Cut to a winding mountain road that seems to be much too far away from the house where the Kilbournes live for the story to work. Wade Rawlins (Brian Aherne) is driving a jalopy up the road, and stops to get water for the car's radiator, at which point the car rolls backward off a cliff. Rawlins walks down the hill to call for help, and apparently the first house he finds is the Kilbourne place. He tries to ask if he can make a phone call, but Mom is so ditzy that she winds up hiring Rawlins on as a chauffeur before he can explain who he is and what he wants.

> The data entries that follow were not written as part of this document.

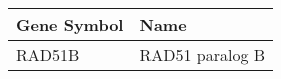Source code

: \begin{tabular}{ll}
\toprule
Gene Symbol &            Name \\
\midrule
     RAD51B & RAD51 paralog B \\
\bottomrule
\end{tabular}
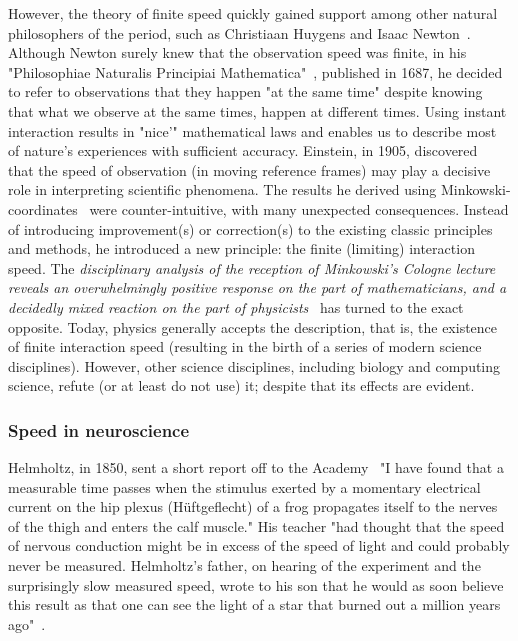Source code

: However, the theory of finite speed quickly gained support among other
natural philosophers of the period, such as Christiaan Huygens and
Isaac Newton~\cite{Roemer:1676}. Although Newton surely knew that
the observation speed was finite, in his "Philosophiae Naturalis
Principiai Mathematica"~\cite{NewtonPrincipia:1687}, published
in 1687, he decided to refer to observations that they happen "at
the same time" despite knowing that what we observe at the same
times, happen at different times. Using instant interaction results
in "nice'" mathematical laws and enables us to describe most of
nature's experiences with sufficient accuracy.
%
Einstein, in 1905, discovered~\cite{EinsteinSpecial:1905} that the speed of observation (in moving
reference frames) may play a decisive role in interpreting scientific
phenomena. The results he derived using Minkowski-coordinates~\cite{Minkowski:1908} were
counter-intuitive, with many unexpected consequences. Instead of introducing
improvement(s) or correction(s) to the existing classic principles
and methods, he introduced a new principle: the finite (limiting) interaction speed.
The \textit{disciplinary analysis of the reception of
Minkowski's Cologne lecture reveals an overwhelmingly
positive response on the part of mathematicians, and a decidedly mixed
reaction on the part of physicists}~\cite{Minkowski100:2008}
has turned to the exact opposite. Today, physics generally accepts
the description, that is, the existence of finite interaction speed
(resulting in the birth of a series of modern science disciplines).
However, other science disciplines, including biology and computing
science, refute (or at least do not use) it; despite that its effects are evident.



\subsubsection[In neuroscience]{Speed in neuroscience\label{sec:Physics-SpeedNeuro}}

Helmholtz, in 1850, sent a short report off to the Academy~\cite{ HelmholtzReport:1850}
"I have found that a measurable time passes when the stimulus exerted
by a momentary electrical current on the hip plexus (Hüftgeflecht) of
a frog propagates itself to the nerves of the thigh and enters the
calf muscle." His teacher "had thought that the speed of nervous
conduction might be in excess of the speed of light and could probably
never be measured. Helmholtz's father, on hearing of the experiment
and the surprisingly slow measured speed, wrote to his son that he
would as soon believe this result as that one can see the light of
a star that burned out a million years ago"~\cite{HelmoltzHistory:1851}.

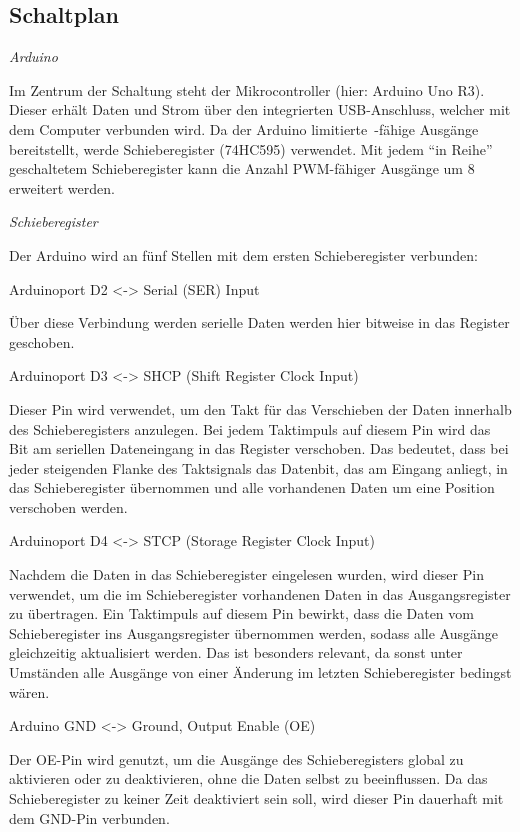\subsection{Schaltplan}

\textit{Arduino}

Im Zentrum der Schaltung steht der Mikrocontroller (hier: Arduino Uno R3).
Dieser erhält Daten und Strom über den integrierten USB-Anschluss, welcher mit dem Computer verbunden wird.
Da der Arduino limitierte~-fähige Ausgänge bereitstellt, werde Schieberegister (74HC595) verwendet.
Mit jedem ``in Reihe'' geschaltetem Schieberegister kann die Anzahl PWM-fähiger Ausgänge um 8 erweitert werden.

\textit{Schieberegister}

Der Arduino wird an fünf Stellen mit dem ersten Schieberegister verbunden:

Arduinoport D2 <-> Serial (SER) Input

Über diese Verbindung werden serielle Daten werden hier bitweise in das Register geschoben.

Arduinoport D3 <-> SHCP (Shift Register Clock Input)

Dieser Pin wird verwendet, um den Takt für das Verschieben der Daten innerhalb des Schieberegisters anzulegen.
Bei jedem Taktimpuls auf diesem Pin wird das Bit am seriellen Dateneingang in das Register verschoben.
Das bedeutet, dass bei jeder steigenden Flanke des Taktsignals das Datenbit, das am Eingang anliegt, in das Schieberegister übernommen und alle vorhandenen Daten um eine Position verschoben werden.

Arduinoport D4 <-> STCP (Storage Register Clock Input)

Nachdem die Daten in das Schieberegister eingelesen wurden, wird dieser Pin verwendet, um die im Schieberegister vorhandenen Daten in das Ausgangsregister zu übertragen.
Ein Taktimpuls auf diesem Pin bewirkt, dass die Daten vom Schieberegister ins Ausgangsregister übernommen werden, sodass alle Ausgänge gleichzeitig aktualisiert werden.
Das ist besonders relevant, da sonst unter Umständen alle Ausgänge von einer Änderung im letzten Schieberegister bedingst wären.

Arduino GND <-> Ground, Output Enable (OE)

Der OE-Pin wird genutzt, um die Ausgänge des Schieberegisters global zu aktivieren oder zu deaktivieren, ohne die Daten selbst zu beeinflussen.
Da das Schieberegister zu keiner Zeit deaktiviert sein soll, wird dieser Pin dauerhaft mit dem GND-Pin verbunden.

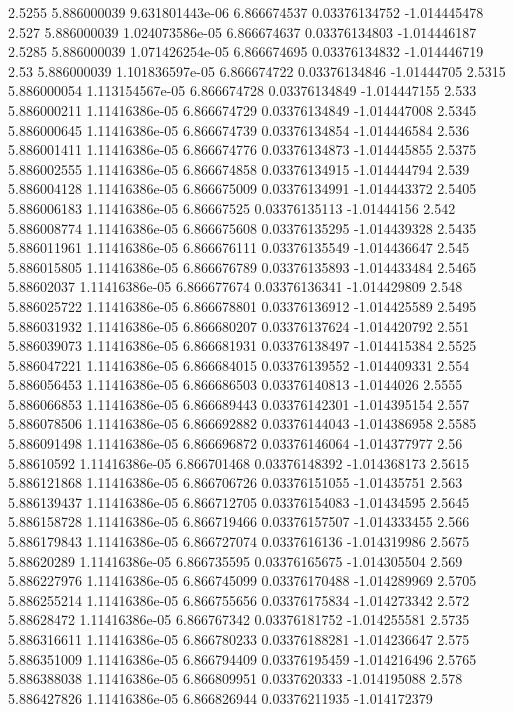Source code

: {2.5255 5.886000039 9.631801443e-06 6.866674537 0.03376134752 -1.014445478
2.527 5.886000039 1.024073586e-05 6.866674637 0.03376134803 -1.014446187
2.5285 5.886000039 1.071426254e-05 6.866674695 0.03376134832 -1.014446719
2.53 5.886000039 1.101836597e-05 6.866674722 0.03376134846 -1.01444705
2.5315 5.886000054 1.113154567e-05 6.866674728 0.03376134849 -1.014447155
2.533 5.886000211 1.11416386e-05 6.866674729 0.03376134849 -1.014447008
2.5345 5.886000645 1.11416386e-05 6.866674739 0.03376134854 -1.014446584
2.536 5.886001411 1.11416386e-05 6.866674776 0.03376134873 -1.014445855
2.5375 5.886002555 1.11416386e-05 6.866674858 0.03376134915 -1.014444794
2.539 5.886004128 1.11416386e-05 6.866675009 0.03376134991 -1.014443372
2.5405 5.886006183 1.11416386e-05 6.86667525 0.03376135113 -1.01444156
2.542 5.886008774 1.11416386e-05 6.866675608 0.03376135295 -1.014439328
2.5435 5.886011961 1.11416386e-05 6.866676111 0.03376135549 -1.014436647
2.545 5.886015805 1.11416386e-05 6.866676789 0.03376135893 -1.014433484
2.5465 5.88602037 1.11416386e-05 6.866677674 0.03376136341 -1.014429809
2.548 5.886025722 1.11416386e-05 6.866678801 0.03376136912 -1.014425589
2.5495 5.886031932 1.11416386e-05 6.866680207 0.03376137624 -1.014420792
2.551 5.886039073 1.11416386e-05 6.866681931 0.03376138497 -1.014415384
2.5525 5.886047221 1.11416386e-05 6.866684015 0.03376139552 -1.014409331
2.554 5.886056453 1.11416386e-05 6.866686503 0.03376140813 -1.0144026
2.5555 5.886066853 1.11416386e-05 6.866689443 0.03376142301 -1.014395154
2.557 5.886078506 1.11416386e-05 6.866692882 0.03376144043 -1.014386958
2.5585 5.886091498 1.11416386e-05 6.866696872 0.03376146064 -1.014377977
2.56 5.88610592 1.11416386e-05 6.866701468 0.03376148392 -1.014368173
2.5615 5.886121868 1.11416386e-05 6.866706726 0.03376151055 -1.01435751
2.563 5.886139437 1.11416386e-05 6.866712705 0.03376154083 -1.01434595
2.5645 5.886158728 1.11416386e-05 6.866719466 0.03376157507 -1.014333455
2.566 5.886179843 1.11416386e-05 6.866727074 0.0337616136 -1.014319986
2.5675 5.88620289 1.11416386e-05 6.866735595 0.03376165675 -1.014305504
2.569 5.886227976 1.11416386e-05 6.866745099 0.03376170488 -1.014289969
2.5705 5.886255214 1.11416386e-05 6.866755656 0.03376175834 -1.014273342
2.572 5.88628472 1.11416386e-05 6.866767342 0.03376181752 -1.014255581
2.5735 5.886316611 1.11416386e-05 6.866780233 0.03376188281 -1.014236647
2.575 5.886351009 1.11416386e-05 6.866794409 0.03376195459 -1.014216496
2.5765 5.886388038 1.11416386e-05 6.866809951 0.0337620333 -1.014195088
2.578 5.886427826 1.11416386e-05 6.866826944 0.03376211935 -1.014172379
}
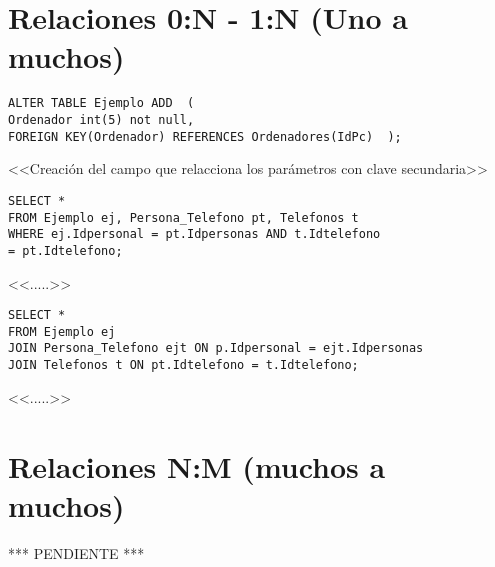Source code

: \documentclass[a4paper, 11pt, titlepage]{article}
\begin{document}
\newpage

\section*{Relaciones 0:N - 1:N (Uno a muchos)}

\begin{verbatim}
ALTER TABLE Ejemplo ADD  (
Ordenador int(5) not null,
FOREIGN KEY(Ordenador) REFERENCES Ordenadores(IdPc)  );
\end{verbatim}
<<Creación del campo que relacciona los parámetros con clave secundaria>>
\begin{verbatim}
SELECT * 
FROM Ejemplo ej, Persona_Telefono pt, Telefonos t 
WHERE ej.Idpersonal = pt.Idpersonas AND t.Idtelefono 
= pt.Idtelefono;  
\end{verbatim}
<<.....>>
\begin{verbatim}
SELECT * 
FROM Ejemplo ej 
JOIN Persona_Telefono ejt ON p.Idpersonal = ejt.Idpersonas 
JOIN Telefonos t ON pt.Idtelefono = t.Idtelefono;  
\end{verbatim}
<<.....>>


\section*{Relaciones N:M (muchos a muchos)}

*** PENDIENTE ***
\end{document}
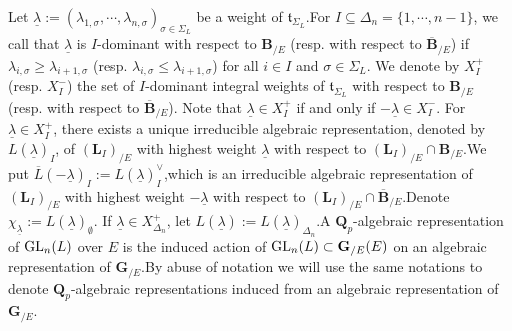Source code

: \documentclass[SecEq,CM,GP]{degruyter-crelle} %
\theoremstyle{plain}
\newcommand{\GL}{{\rm GL}}
\newcommand{\ob}{{\overline{{\mathbf{B}}}}}
\newcommand{\ul}{\underline}
\newcommand{\bB}{{\mathbf{B}}}
\newcommand{\bL}{{\mathbf{L}}}
\newcommand{\bN}{{\mathbf{N}}}
\newcommand{\bQ}{{\mathbf{Q}}}
\newcommand{\ft}{{\mathfrak{t}}}
\begin{document}
Let $\ul{\lambda}:=(\lambda_{1,\sigma}, \cdots, \lambda_{n,\sigma})_{\sigma\in \Sigma_L}$ be a weight of $\ft_{\Sigma_L}$.\;For $I\subseteq \Delta_n=\{1,\cdots, n-1\}$, we call that $\ul{\lambda}$ is $I$-dominant with respect to $\bB_{/E}$ (resp. with respect to $\overline{\bB}_{/E}$) if $\lambda_{i,\sigma}\geq \lambda_{i+1,\sigma}$ \big(resp. $\lambda_{i,\sigma} \leq \lambda_{i+1,\sigma}$\big) for all $i\in I$ and $\sigma\in \Sigma_L$. We denote by $X_{I}^+$ (resp. $X_{I}^-$) the set of $I$-dominant integral weights  of $\ft_{\Sigma_L}$ with respect to $\bB_{/E}$ (resp. with respect to $\overline{\bB}_{/E}$). Note that $\ul{\lambda}\in X_{I}^+$ if and only if $-\ul{\lambda}\in X_{I}^-$. For $\ul{\lambda}\in X_I^+$, there exists a unique irreducible algebraic representation, denoted by $L(\ul{\lambda})_I$, of $(\bL_I)_{/E}$ with highest weight $\ul{\lambda}$ with respect to $(\bL_I)_{/E}\cap \bB_{/E}$.\;We put $\overline{L}(-\ul{\lambda})_I:=L(\ul{\lambda})^\vee_I$,\;which is an irreducible algebraic representation of $(\bL_I)_{/E}$ with highest weight $-\ul{\lambda}$ with respect to $(\bL_I)_{/E}\cap \ob_{/E}$.\;Denote $\chi_{\ul{\lambda}}:=L(\ul{\lambda})_{\emptyset}$. If $\ul{\lambda}\in X_{\Delta_n}^+$, let $L(\ul{\lambda}):=L(\ul{\lambda})_{\Delta_n}$.\;A $\bQ_p$-algebraic representation of $\GL_n(L)$ over $E$ is the induced action of $\GL_n(L)\subset \mathbf{G}_{/E}(E)$ on an algebraic representation of $\mathbf{G}_{/E}$.\;By abuse of notation we will use the same notations to denote $\bQ_p$-algebraic representations induced from an algebraic representation of $\mathbf{G}_{/E}$.\;

\end{document}
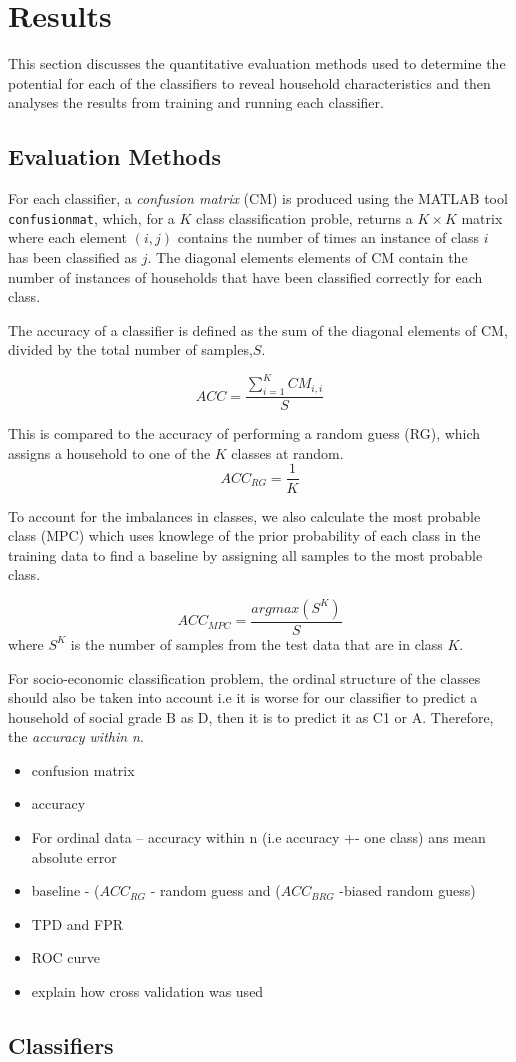 \chapter{Results}

This section discusses the quantitative evaluation methods used to determine the potential for each of the classifiers to reveal household characteristics and then analyses the results from training and running each classifier.

\section{Evaluation Methods}

For each classifier, a \textit{confusion matrix} (CM) is produced using the MATLAB tool \texttt{confusionmat}, which, for a $K$ class classification proble, returns a $K\times K$ matrix where each element $(i,j)$ contains the number of times an instance of class $i$ has been classified as $j$. The diagonal elements elements of CM contain the number of instances of households that have been classified correctly for each class. \cite{Stefanowski}


The accuracy of a classifier is defined as the sum of the diagonal elements of CM, divided by the total number of samples,$S$.

\[ACC=\frac{\sum_{i=1}^KCM_{i,i}}{S}\]

This is compared to the accuracy of performing a random guess (RG), which assigns a household to one of the $K$ classes at random.
\[ACC_{RG}=\frac{1}{K}\]

To account for the imbalances in classes, we also calculate the most probable class (MPC) which uses knowlege of the prior probability of each class in the training data to find a baseline by assigning all samples to the most probable class. 

\[ACC_{MPC}=\frac{argmax(S^K)}{S}\]
where $S^K$ is the number of samples from the test data that are in class $K$.

\bigskip

For socio-economic classification problem, the ordinal structure of the classes should also be taken into account i.e it is worse for our classifier to predict a household of social grade B as D, then it is to predict it as C1 or A. Therefore, the \textit{accuracy within n}\cite{Gaudette}. 





\begin{itemize}
\item confusion matrix
\item accuracy
\item For ordinal data -- accuracy within n (i.e accuracy +- one class) ans mean absolute error 
\item baseline - ($ACC_{RG}$ - random guess and ($ACC_{BRG}$ -biased random guess)
\item TPD and FPR
\item ROC curve
\item explain how cross validation was used
\end{itemize}


\section{Classifiers}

Jerry already has a guy pursuing her in the form of Herbert wheeler, but we see that he's pursuing her too fast and how Rawlins has to save her from Wheeler's advances. It's obvious that Jerry is going to fall in love with Rawlins by the end of the movie, although she doesn't know it yet. Meanwhile, Dad is going to be hosting an important dinner, but Marion decides she's going to be a jerk and bollix things by having Rawlins get invited to the dinner when everybody in the family thinks he's a tramp.
Merrily We Live is the sort of screwball comedy that wouldn't have been so bad if it came out two years earlier, before the release of My Man Godfrey, in which case it would be the sort of movie you could look at and see why My Man Godfrey was the better movie. Unfortunately, it came later, so it's hard not to think of producer Hal Roach as ripping off My Man Godfrey. The other problem Hal Roach had is that I don't think he ever really had a particularly big budget to work with. Everything here feels slightly threadbare.
Still, Merrily We Live isn't exactly a bad movie, it's just that there are so many classics of the genre, a standard which Merrily We Live doesn't quite reach.